== WHAT YOU NEED TO DO ==
Omit every image, and transcribe the remaining entries exactly as given.

== DATA FOR THE TASK ==
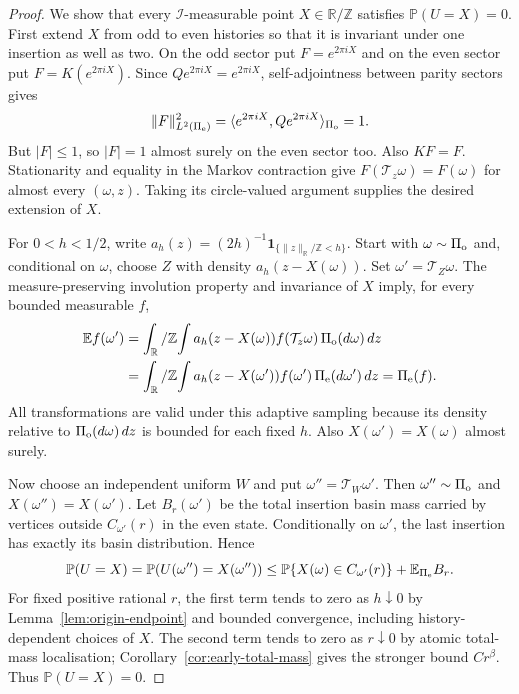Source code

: \documentclass[11pt,letterpaper]{article}
\newcommand{\PP}{\mathbb P}\newcommand{\EE}{\mathbb E}
\newcommand{\T}{\mathbb R/\mathbb Z}\newcommand{\Leb}{\operatorname{Leb}}
\newcommand{\ind}{\mathbf 1}\newcommand{\Exp}{\operatorname{Exp}}
\begin{document}
\begin{proof}
We show that every $\mathcal I$-measurable point $X\in\T$ satisfies
$\PP(U=X)=0$. First extend $X$ from odd to even histories so that it
is invariant under one insertion as well as two.
On the odd sector put $F=e^{2\pi iX}$ and on the even sector put
$F=K(e^{2\pi iX})$. Since $Qe^{2\pi iX}=e^{2\pi iX}$,
self-adjointness between parity sectors gives
\[
 \|F\|_{L^2(\Pi_{\rm e})}^2
   =\langle e^{2\pi iX},Qe^{2\pi iX}\rangle_{\Pi_{\rm o}}=1.
\]
But $|F|\le1$, so $|F|=1$ almost surely on the even sector too.
Also $KF=F$. Stationarity and equality in the Markov contraction
give $F(\mathcal T_z\omega)=F(\omega)$ for almost every
$(\omega,z)$. Taking its circle-valued argument supplies the desired
extension of $X$.

For $0<h<1/2$, write
$a_h(z)=(2h)^{-1}\ind_{\{\|z\|_\T<h\}}$.
Start with $\omega\sim\Pi_{\rm o}$ and, conditional on $\omega$,
choose $Z$ with density $a_h(z-X(\omega))$.
Set $\omega'=\mathcal T_Z\omega$.
The measure-preserving involution property and invariance of $X$ imply,
for every bounded measurable $f$,
\begin{align*}
 \EE f(\omega')
 &=\int_\T\!\int a_h(z-X(\omega))f(\mathcal T_z\omega)
                                  \,\Pi_{\rm o}(d\omega)\,dz\\
 &=\int_\T\!\int a_h(z-X(\omega'))f(\omega')
                                  \,\Pi_{\rm e}(d\omega')\,dz
 =\Pi_{\rm e}(f).
\end{align*}
All transformations are valid under this adaptive sampling because
its density relative to $\Pi_{\rm o}(d\omega)\,dz$ is bounded for
each fixed $h$. Also $X(\omega')=X(\omega)$ almost surely.

Now choose an independent uniform $W$ and put
$\omega''=\mathcal T_W\omega'$. Then $\omega''\sim\Pi_{\rm o}$
and $X(\omega'')=X(\omega')$.
Let $B_r(\omega')$ be the total insertion basin mass carried by
vertices outside $C_{\omega'}(r)$ in the even state.
Conditionally on $\omega'$, the last insertion has exactly its
basin distribution. Hence
\begin{equation}\label{eq:adaptive-atom-removal}
 \PP(U=X)=\PP(U(\omega'')=X(\omega''))
 \le \PP\{X(\omega)\in C_{\omega'}(r)\}
            +\EE_{\Pi_{\rm e}} B_r.
\end{equation}
For fixed positive rational $r$, the first term tends to zero as
$h\downarrow0$ by Lemma~\ref{lem:origin-endpoint} and bounded
convergence, including history-dependent choices of $X$.
The second term tends to zero as $r\downarrow0$ by atomic total-mass
localisation; Corollary~\ref{cor:early-total-mass} gives the stronger
bound $C r^\beta$. Thus $\PP(U=X)=0$.


\end{proof}
\end{document}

== EXERCISE SOLUTION ==
Source code

: \documentclass[11pt,letterpaper]{article}
\newcommand{\PP}{\mathbb P}\newcommand{\EE}{\mathbb E}
\newcommand{\T}{\mathbb R/\mathbb Z}\newcommand{\Leb}{\operatorname{Leb}}
\newcommand{\ind}{\mathbf 1}\newcommand{\Exp}{\operatorname{Exp}}
\begin{document}
\begin{proof}
We show that every $\mathcal I$-measurable point $X\in\T$ satisfies
$\PP(U=X)=0$. First extend $X$ from odd to even histories so that it
is invariant under one insertion as well as two.
On the odd sector put $F=e^{2\pi iX}$ and on the even sector put
$F=K(e^{2\pi iX})$. Since $Qe^{2\pi iX}=e^{2\pi iX}$,
self-adjointness between parity sectors gives
\[
 \|F\|_{L^2(\Pi_{\rm e})}^2
   =\langle e^{2\pi iX},Qe^{2\pi iX}\rangle_{\Pi_{\rm o}}=1.
\]
But $|F|\le1$, so $|F|=1$ almost surely on the even sector too.
Also $KF=F$. Stationarity and equality in the Markov contraction
give $F(\mathcal T_z\omega)=F(\omega)$ for almost every
$(\omega,z)$. Taking its circle-valued argument supplies the desired
extension of $X$.

For $0<h<1/2$, write
$a_h(z)=(2h)^{-1}\ind_{\{\|z\|_\T<h\}}$.
Start with $\omega\sim\Pi_{\rm o}$ and, conditional on $\omega$,
choose $Z$ with density $a_h(z-X(\omega))$.
Set $\omega'=\mathcal T_Z\omega$.
The measure-preserving involution property and invariance of $X$ imply,
for every bounded measurable $f$,
\begin{align*}
 \EE f(\omega')
 &=\int_\T\!\int a_h(z-X(\omega))f(\mathcal T_z\omega)
                                  \,\Pi_{\rm o}(d\omega)\,dz\\
 &=\int_\T\!\int a_h(z-X(\omega'))f(\omega')
                                  \,\Pi_{\rm e}(d\omega')\,dz
 =\Pi_{\rm e}(f).
\end{align*}
All transformations are valid under this adaptive sampling because
its density relative to $\Pi_{\rm o}(d\omega)\,dz$ is bounded for
each fixed $h$. Also $X(\omega')=X(\omega)$ almost surely.

Now choose an independent uniform $W$ and put
$\omega''=\mathcal T_W\omega'$. Then $\omega''\sim\Pi_{\rm o}$
and $X(\omega'')=X(\omega')$.
Let $B_r(\omega')$ be the total insertion basin mass carried by
vertices outside $C_{\omega'}(r)$ in the even state.
Conditionally on $\omega'$, the last insertion has exactly its
basin distribution. Hence
\begin{equation}\label{eq:adaptive-atom-removal}
 \PP(U=X)=\PP(U(\omega'')=X(\omega''))
 \le \PP\{X(\omega)\in C_{\omega'}(r)\}
            +\EE_{\Pi_{\rm e}} B_r.
\end{equation}
For fixed positive rational $r$, the first term tends to zero as
$h\downarrow0$ by Lemma~\ref{lem:origin-endpoint} and bounded
convergence, including history-dependent choices of $X$.
The second term tends to zero as $r\downarrow0$ by atomic total-mass
localisation; Corollary~\ref{cor:early-total-mass} gives the stronger
bound $C r^\beta$. Thus $\PP(U=X)=0$.


\end{proof}
\end{document}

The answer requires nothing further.